Rücksicht zu nehmen hat das Wahlgremium allerdings darauf, „dass die Landesgegenden und Sprachregionen angemessen (im Bundesrat) vertreten sind“.
Die „Musterknaben“
Die SVP legt für die Wahl eines neuen Mitglieds aus ihren Reihen nun ein Dreierticket vor - mit je einem Kandidaten aus der Deutsch- und der Westschweiz sowie aus dem Tessin. Indem sie eine Auswahl bietet und erst noch alle drei Landesteile berücksichtigt, möchte sie vordergründig den Musterknaben spielen. Ganz so mustergültig ist die Auswahlsendung allerdings nicht. Die Romandie ist mit zwei Bundesräten (Berset, Burkhalter), die sich ebenfalls wieder der Wahl stellen, jetzt schon angemessen vertreten. Die italienische Schweiz hingegen hätte in der Tat wieder einmal den Anspruch, jemanden aus ihren Reihen in den Bundesrat zu entsenden. Nur: kann dies der auf den Schild gehobene Norman Gobbi sein? Ein Mann, der zu diesem Zweck zwei flinke Metamorphosen hinlegte, die erste vom unbedarften Sprücheklopfer zum umsichtigen Staatsmann, als den er sich nun in den Medien präsentiert, die zweite vom Lega- zum SVP-Mitglied? Diese Kandidatur kann kaum ernst gemeint sein. Eher gleicht sie einer Zumutung gegenüber der Bundesversammlung. So bleibt unter dem Strich faktisch nur der Deutschschweizer Thomas Aeschi - also ein Einervorschlag.
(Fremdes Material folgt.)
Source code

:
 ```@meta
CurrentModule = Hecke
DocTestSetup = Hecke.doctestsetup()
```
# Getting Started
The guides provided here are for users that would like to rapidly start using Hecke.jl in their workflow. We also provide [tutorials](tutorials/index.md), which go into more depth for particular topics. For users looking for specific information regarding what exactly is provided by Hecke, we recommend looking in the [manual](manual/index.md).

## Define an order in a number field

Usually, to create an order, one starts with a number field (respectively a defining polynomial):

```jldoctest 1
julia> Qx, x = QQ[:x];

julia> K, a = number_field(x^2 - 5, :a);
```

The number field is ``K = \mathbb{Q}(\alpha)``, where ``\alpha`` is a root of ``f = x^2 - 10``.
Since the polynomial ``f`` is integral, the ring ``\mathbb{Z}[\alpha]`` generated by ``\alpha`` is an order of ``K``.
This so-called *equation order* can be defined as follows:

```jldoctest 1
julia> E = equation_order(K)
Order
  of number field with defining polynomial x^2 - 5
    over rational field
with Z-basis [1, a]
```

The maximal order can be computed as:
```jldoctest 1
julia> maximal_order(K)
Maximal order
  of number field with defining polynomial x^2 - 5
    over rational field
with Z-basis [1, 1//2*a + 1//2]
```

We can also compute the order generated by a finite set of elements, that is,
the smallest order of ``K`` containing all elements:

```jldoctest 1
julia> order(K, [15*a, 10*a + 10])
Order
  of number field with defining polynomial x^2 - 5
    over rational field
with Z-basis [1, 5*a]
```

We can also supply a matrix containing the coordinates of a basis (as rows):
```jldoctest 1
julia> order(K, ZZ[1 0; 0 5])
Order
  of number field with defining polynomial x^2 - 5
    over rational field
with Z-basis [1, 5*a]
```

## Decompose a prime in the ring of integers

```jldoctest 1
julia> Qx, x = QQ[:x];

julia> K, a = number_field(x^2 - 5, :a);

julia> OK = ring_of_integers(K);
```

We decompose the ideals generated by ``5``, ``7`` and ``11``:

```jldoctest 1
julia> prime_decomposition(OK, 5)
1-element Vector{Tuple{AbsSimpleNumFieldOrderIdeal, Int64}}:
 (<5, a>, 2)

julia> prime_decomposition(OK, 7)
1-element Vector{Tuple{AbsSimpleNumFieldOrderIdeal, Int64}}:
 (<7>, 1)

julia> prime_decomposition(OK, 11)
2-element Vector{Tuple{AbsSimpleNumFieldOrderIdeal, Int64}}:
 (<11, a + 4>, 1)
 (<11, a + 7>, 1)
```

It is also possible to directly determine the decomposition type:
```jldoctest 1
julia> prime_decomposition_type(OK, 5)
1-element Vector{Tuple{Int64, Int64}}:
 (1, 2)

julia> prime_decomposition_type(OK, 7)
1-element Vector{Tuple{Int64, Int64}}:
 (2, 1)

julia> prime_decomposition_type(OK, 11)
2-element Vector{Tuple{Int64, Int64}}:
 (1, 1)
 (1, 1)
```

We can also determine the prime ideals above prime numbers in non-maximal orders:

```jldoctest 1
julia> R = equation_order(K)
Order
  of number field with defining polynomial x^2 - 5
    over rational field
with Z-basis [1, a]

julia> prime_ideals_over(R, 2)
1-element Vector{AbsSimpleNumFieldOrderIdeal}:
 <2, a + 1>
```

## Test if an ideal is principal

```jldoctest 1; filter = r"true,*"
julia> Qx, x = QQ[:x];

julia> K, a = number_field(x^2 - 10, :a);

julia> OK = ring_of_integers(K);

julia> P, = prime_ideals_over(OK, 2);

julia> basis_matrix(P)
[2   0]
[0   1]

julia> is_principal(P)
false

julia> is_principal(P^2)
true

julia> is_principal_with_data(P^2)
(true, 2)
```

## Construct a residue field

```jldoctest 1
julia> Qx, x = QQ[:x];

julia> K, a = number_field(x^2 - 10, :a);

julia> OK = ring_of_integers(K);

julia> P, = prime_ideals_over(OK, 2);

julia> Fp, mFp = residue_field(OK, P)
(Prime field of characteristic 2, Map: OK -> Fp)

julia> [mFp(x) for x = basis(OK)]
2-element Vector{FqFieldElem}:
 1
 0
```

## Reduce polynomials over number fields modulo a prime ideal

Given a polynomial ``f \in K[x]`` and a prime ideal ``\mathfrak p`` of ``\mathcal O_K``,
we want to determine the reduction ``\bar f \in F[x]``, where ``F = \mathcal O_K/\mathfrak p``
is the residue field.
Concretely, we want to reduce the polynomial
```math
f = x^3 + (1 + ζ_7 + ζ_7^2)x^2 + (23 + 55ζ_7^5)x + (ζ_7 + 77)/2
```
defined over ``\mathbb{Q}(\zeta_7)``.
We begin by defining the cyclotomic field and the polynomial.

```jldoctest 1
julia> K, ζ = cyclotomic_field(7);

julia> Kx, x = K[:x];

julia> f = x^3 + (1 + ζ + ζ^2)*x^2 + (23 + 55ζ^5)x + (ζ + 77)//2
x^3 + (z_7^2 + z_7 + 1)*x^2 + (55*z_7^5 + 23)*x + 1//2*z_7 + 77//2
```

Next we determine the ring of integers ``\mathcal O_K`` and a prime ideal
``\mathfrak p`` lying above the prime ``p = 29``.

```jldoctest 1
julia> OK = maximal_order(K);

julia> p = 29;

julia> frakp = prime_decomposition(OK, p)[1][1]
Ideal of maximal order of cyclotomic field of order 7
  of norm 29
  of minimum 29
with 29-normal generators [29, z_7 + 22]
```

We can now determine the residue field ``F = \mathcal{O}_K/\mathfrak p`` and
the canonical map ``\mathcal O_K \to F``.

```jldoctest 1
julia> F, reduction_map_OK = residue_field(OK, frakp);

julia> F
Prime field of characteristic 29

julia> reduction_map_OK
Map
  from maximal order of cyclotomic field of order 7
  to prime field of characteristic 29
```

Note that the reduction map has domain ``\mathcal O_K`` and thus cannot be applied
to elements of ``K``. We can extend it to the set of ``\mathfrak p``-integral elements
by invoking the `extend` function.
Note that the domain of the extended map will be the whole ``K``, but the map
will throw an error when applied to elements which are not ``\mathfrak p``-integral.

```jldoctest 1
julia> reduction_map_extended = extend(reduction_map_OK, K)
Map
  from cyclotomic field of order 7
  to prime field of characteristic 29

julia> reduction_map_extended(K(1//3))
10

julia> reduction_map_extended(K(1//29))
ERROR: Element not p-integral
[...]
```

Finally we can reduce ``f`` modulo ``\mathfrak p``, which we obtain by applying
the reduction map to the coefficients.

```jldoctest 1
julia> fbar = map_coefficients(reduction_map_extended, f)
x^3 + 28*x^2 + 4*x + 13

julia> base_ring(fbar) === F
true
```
Aufgrund ihrer Wählerstärke hat die SVP durchaus Anspruch auf einen zweiten Sitz. Falls eine Mehrheit der Vereinigten Bundesversammlung der Meinung ist, der 36jährige Aeschi habe tatsächlich die nötige Erfahrung und das Format eines Magistraten, dann soll und wird sie ihn wählen. Hat sie jedoch Zweifel, dann muss sie einer anderen, besser geeigneten Person den Vorzug geben - auch wenn diese gegebenenfalls nicht auf dem SVP-Ticket figuriert. Keinesfalls darf sie sich der Drohung mit der Ausschlussklausel beugen. Es kann doch nicht sein, dass die Statuten eines privaten Vereins (der die SVP ist) mehr Gewicht haben sollen als die Regeln in Verfassung und Gesetz. Der bereits zitierte St. Galler Kommentar meint zu diesem Punkt: „Es widerspricht aber Sinn und Geist von Art. 161 (Instruktionsverbot) wie auch der Würde des Parlaments, im Vorfeld wie auch im Nachgang einer Wahl Druck auf einzelne Personen auszuüben, eine allfällige Wahl nicht anzunehmen.“
Keine Ultimaten
Die SVP hat in jüngster Zeit stets betont, sie sei willens, das Konkordanzsystem mitzutragen. Ultimative Forderungen, wie sie sich die Partei anmasst, passen allerdings ganz und gar nicht zu diesem System.
Beizufügen ist auch, dass die Vereinigte Bundesversammlung, sofern ihr die Fraktionsvorschläge nicht behagen, in der Regel bessere Entscheide trifft. Die SP hat von solcher „Fremdbestimmung“ mehrmals profitiert: 1959 wählte das Wahlgremium Hanspeter Tschudi statt Walther Bringolf, 1973 Willi Ritschard statt Arthur Schmid, 1983 Otto Stich statt Lilian Uchtenhagen. Dem Aufbegehren der „bevormundeten“ Linken folgte in allen Fällen ziemlich rasch stille Dankbarkeit.